┌──

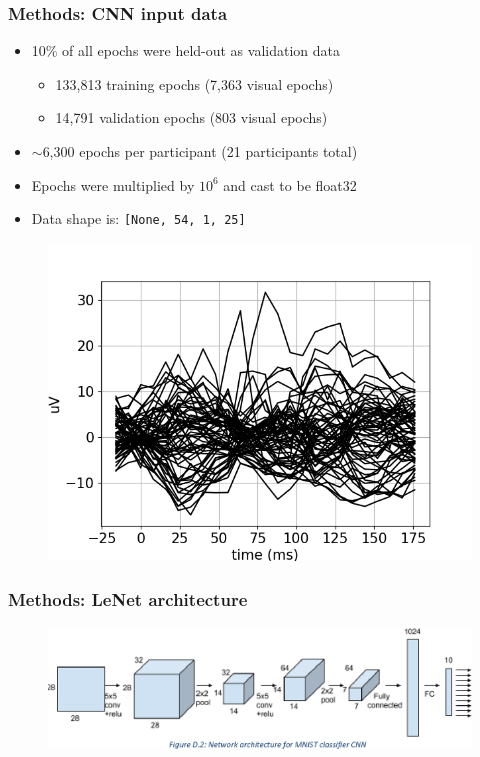 \documentclass{beamer}
\begin{document}
\begin{frame}
	\frametitle{Methods: CNN input data}
	
	\begin{itemize}

		\item 10\% of all epochs were held-out as validation data
		\begin{itemize}
			\item 133,813 training epochs (7,363 visual epochs)
			\item 14,791 validation epochs (803 visual epochs)
		\end{itemize}

		\item $\mathtt{\sim}$6,300 epochs per participant (21 participants total)
	
		\item Epochs were multiplied by $10^6$ and cast to be float32

		\item Data shape is: \texttt{[None, 54, 1, 25]}

	\end{itemize}

	\begin{figure}
		\centering
		\includegraphics[scale=0.4]{fig12.png}
	\end{figure}

\end{frame}

\begin{frame}
	\frametitle{Methods: LeNet architecture}

	\begin{figure}
		\centering
		\includegraphics[scale=0.25]{fig13.png}
	\end{figure}
	
\end{frame}
\end{document}
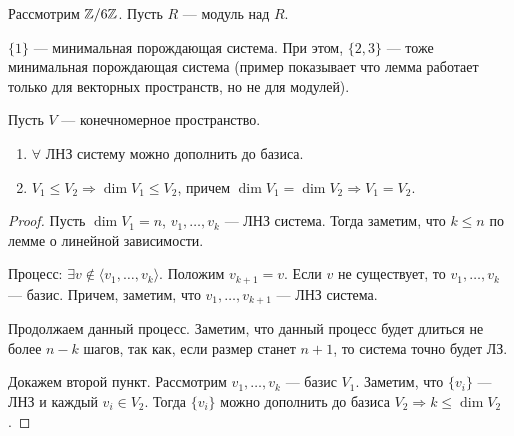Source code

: \begin{example}
    Рассмотрим $\mathbb{Z} / 6 \mathbb{Z}$. Пусть  $R$ --- модуль над  $R$. 

    $\{1\}$ --- минимальная порождающая система. При этом,  $\{2, 3\}$ --- тоже минимальная порождающая система (пример показывает что лемма работает только для векторных пространств, но не для модулей).
\end{example}
\begin{lemma}
    Пусть $V$ --- конечномерное пространство.
    \begin{enumerate}
        \item $\forall $ ЛНЗ систему можно дополнить до базиса.
        \item $V_1 \le V_2 \Rightarrow \dim V_1 \le V_2$, причем $\dim V_1 = \dim V_2 \Rightarrow V_1 = V_2$.
    \end{enumerate}
\end{lemma}
\begin{proof}
   Пусть $\dim V_1 = n$, $v_1, \ldots, v_k$ --- ЛНЗ система. Тогда заметим, что $k \le n$ по лемме о линейной зависимости.

   Процесс: $\exists v \notin \langle v_1, \ldots, v_k \rangle$. Положим $v_{k+1} = v$. Если  $v$ не существует, то  $v_1, \ldots, v_k$ --- базис. Причем, заметим, что $v_1, \ldots, v_{k+1}$ --- ЛНЗ система. 

   Продолжаем данный процесс. Заметим, что данный процесс будет длиться не более $n-k$ шагов, так как, если размер станет  $n + 1$, то система точно будет ЛЗ.


   Докажем второй пункт. Рассмотрим  $v_1, \ldots, v_k$ --- базис $V_1$. Заметим, что $\{v_i\}$ --- ЛНЗ и каждый  $v_i \in V_2$. Тогда $\{v_i\}$ можно дополнить до базиса  $V_2 \Rightarrow k \le \dim V_2$.
\end{proof}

└──

● **PROBLEM TO WORK ON**
Could you copy out every line in the listing where the word "Пусть" appears?

● **RESPONSE BOX**
    Рассмотрим $\mathbb{Z} / 6 \mathbb{Z}$. Пусть  $R$ --- модуль над  $R$. 
    Пусть $V$ --- конечномерное пространство.
   Пусть $\dim V_1 = n$, $v_1, \ldots, v_k$ --- ЛНЗ система. Тогда заметим, что $k \le n$ по лемме о линейной зависимости.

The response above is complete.